Dans les villes très bétonnées, la raréfaction des milieux naturels entraîne un déclin de la biodiversité. Les conséquences dépassent la disparition des insectes. L’impact est direct sur le bien-être des citadins. « C’est néfaste pour la santé de ne pas être au contact de la nature, et cela impacte aussi notre capacité à vivre dans des villes, qui sont atteintes par le changement climatique », argumente la directrice. Moins il y a d’espaces verts, plus la température augmente et plus la ville devient difficile à vivre.

L’association milite pour la création de poches de végétation, en cultivant ces endroits pour faire revenir la fraîcheur, la faune et la flore. La sensibilisation des citoyens est essentielle, et prolonger cette campagne le temps de l’Ecotrail faisait sens.

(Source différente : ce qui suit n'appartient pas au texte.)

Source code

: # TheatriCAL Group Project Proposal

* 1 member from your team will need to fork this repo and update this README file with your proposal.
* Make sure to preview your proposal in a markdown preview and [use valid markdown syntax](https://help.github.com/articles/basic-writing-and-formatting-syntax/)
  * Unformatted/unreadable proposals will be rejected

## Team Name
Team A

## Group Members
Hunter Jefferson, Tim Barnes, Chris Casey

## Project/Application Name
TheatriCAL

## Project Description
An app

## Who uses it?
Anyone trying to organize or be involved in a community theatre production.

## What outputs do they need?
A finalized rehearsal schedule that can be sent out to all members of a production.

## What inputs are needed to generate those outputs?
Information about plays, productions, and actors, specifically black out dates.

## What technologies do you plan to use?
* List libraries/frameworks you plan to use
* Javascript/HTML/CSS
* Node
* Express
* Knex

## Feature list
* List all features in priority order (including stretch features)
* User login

« Les citadins sont déconnectés du monde sauvage, il faut leur réapprendre le cycle des saisons, l’observation des plantes et des animaux. Les fermes urbaines permettent de recréer des trames vertes qui vont permettre à la biodiversité de se développer durablement ».

Anna Roiné

À travers ce genre d’initiatives, l’Ecotrail de Paris prouve que trail et écologie peuvent, et doivent, avancer ensemble. Courir en pleine nature implique de la comprendre et de la préserver, un message porté par les différents acteurs présents lors du salon de l’événement.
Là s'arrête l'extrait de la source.